Gynecologic Oncology

Biography

Biography: Samir A. Farghaly

Abstract

Ovarian cancer is the fourth most common cause of cancer death in women. Most patients are diagnosed at stage III and IV, with resultant low relative-survival rates. The current treatments with conventional cytotoxic chemotherapy and novel surgical techniques have improved the oncologic outcome of this disease. However,recurrence is common. Current evidence suggests that the immune system and its ability to recognize and eliminate microscopic disease is of significant importance in preventing recurrence.
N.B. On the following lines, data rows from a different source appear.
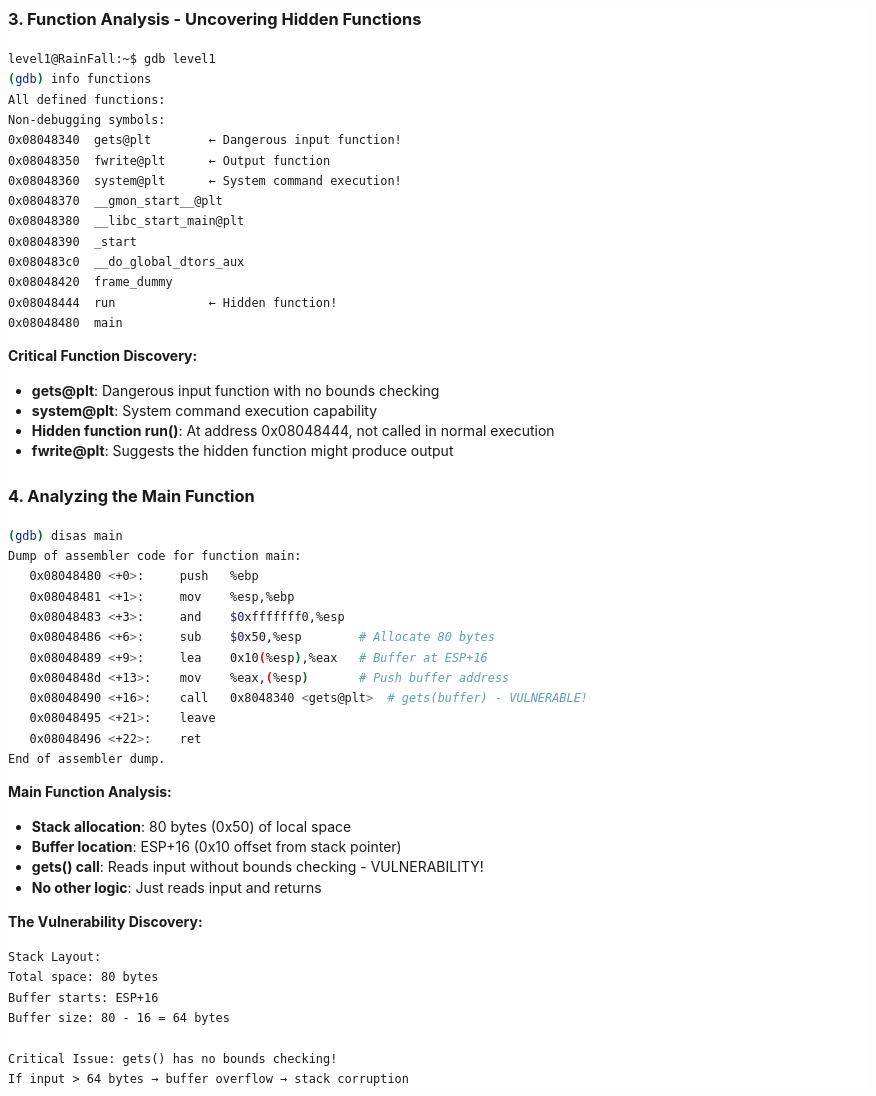 ### 3. Function Analysis - Uncovering Hidden Functions
```bash
level1@RainFall:~$ gdb level1
(gdb) info functions
All defined functions:
Non-debugging symbols:
0x08048340  gets@plt        ← Dangerous input function!
0x08048350  fwrite@plt      ← Output function
0x08048360  system@plt      ← System command execution!
0x08048370  __gmon_start__@plt
0x08048380  __libc_start_main@plt
0x08048390  _start
0x080483c0  __do_global_dtors_aux
0x08048420  frame_dummy
0x08048444  run             ← Hidden function!
0x08048480  main
```

**Critical Function Discovery:**
- **gets@plt**: Dangerous input function with no bounds checking
- **system@plt**: System command execution capability
- **Hidden function run()**: At address 0x08048444, not called in normal execution
- **fwrite@plt**: Suggests the hidden function might produce output

### 4. Analyzing the Main Function
```bash
(gdb) disas main
Dump of assembler code for function main:
   0x08048480 <+0>:     push   %ebp
   0x08048481 <+1>:     mov    %esp,%ebp
   0x08048483 <+3>:     and    $0xfffffff0,%esp
   0x08048486 <+6>:     sub    $0x50,%esp        # Allocate 80 bytes
   0x08048489 <+9>:     lea    0x10(%esp),%eax   # Buffer at ESP+16
   0x0804848d <+13>:    mov    %eax,(%esp)       # Push buffer address
   0x08048490 <+16>:    call   0x8048340 <gets@plt>  # gets(buffer) - VULNERABLE!
   0x08048495 <+21>:    leave
   0x08048496 <+22>:    ret
End of assembler dump.
```

**Main Function Analysis:**
- **Stack allocation**: 80 bytes (0x50) of local space
- **Buffer location**: ESP+16 (0x10 offset from stack pointer)
- **gets() call**: Reads input without bounds checking - VULNERABILITY!
- **No other logic**: Just reads input and returns

**The Vulnerability Discovery:**
```
Stack Layout:
Total space: 80 bytes
Buffer starts: ESP+16
Buffer size: 80 - 16 = 64 bytes

Critical Issue: gets() has no bounds checking!
If input > 64 bytes → buffer overflow → stack corruption
```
Immunotherapy for ovarian cancer is to balance the activation of the immune system against this cancer while preventing the potential for toxicity elicited by immune modulation. Mesothelin, a glycosylphosphatidylinositol (GPI) anchored cell surface protein, is a potential target for antibody-based ovarian cancer immunotherapy due to its high expression in ovarian cancer. Mesothelin plays a role in cancer ovarian progression, through three possible mechanisms. First, mesothelin may aid in the peritoneal implantation and metastasis of tumors through its interaction with mucin MUC16 (CA125). Second, mesothelin may promote cancer cell survival and proliferation via the NF-κB signaling pathway. Third, mesothelin expression promotes resistance to certain chemotherapy drugs such as TNF-α, paclitaxel, and a combination of platinum and cyclophosphamide. Human monoclonal antibodies targeting mesothelin have been isolated by phage display technology and may provide opportunities for novel ovarian cancer immunotherapy. In addition, CRS-207, is live-attenuated Listeria monocytogenes (Lm), which has been genetically modified to be safe for human use while retaining its ability to stimulate an immune response against the protein mesothelin. It is considered an active form of immunotherapy. It utilizes a live attenuated facultative intracellular bacterium, Listeria monocytogenes, as a vehicle to deliver the mesothelin antigen to kupffer cells . Once the bacteria undergo phagocytosis, both innate and adaptive immune responses occur. Ultimately, this leads to mesothelin-specific T-cell response directed toward ovarian cancer cells overexpressing mesothelin.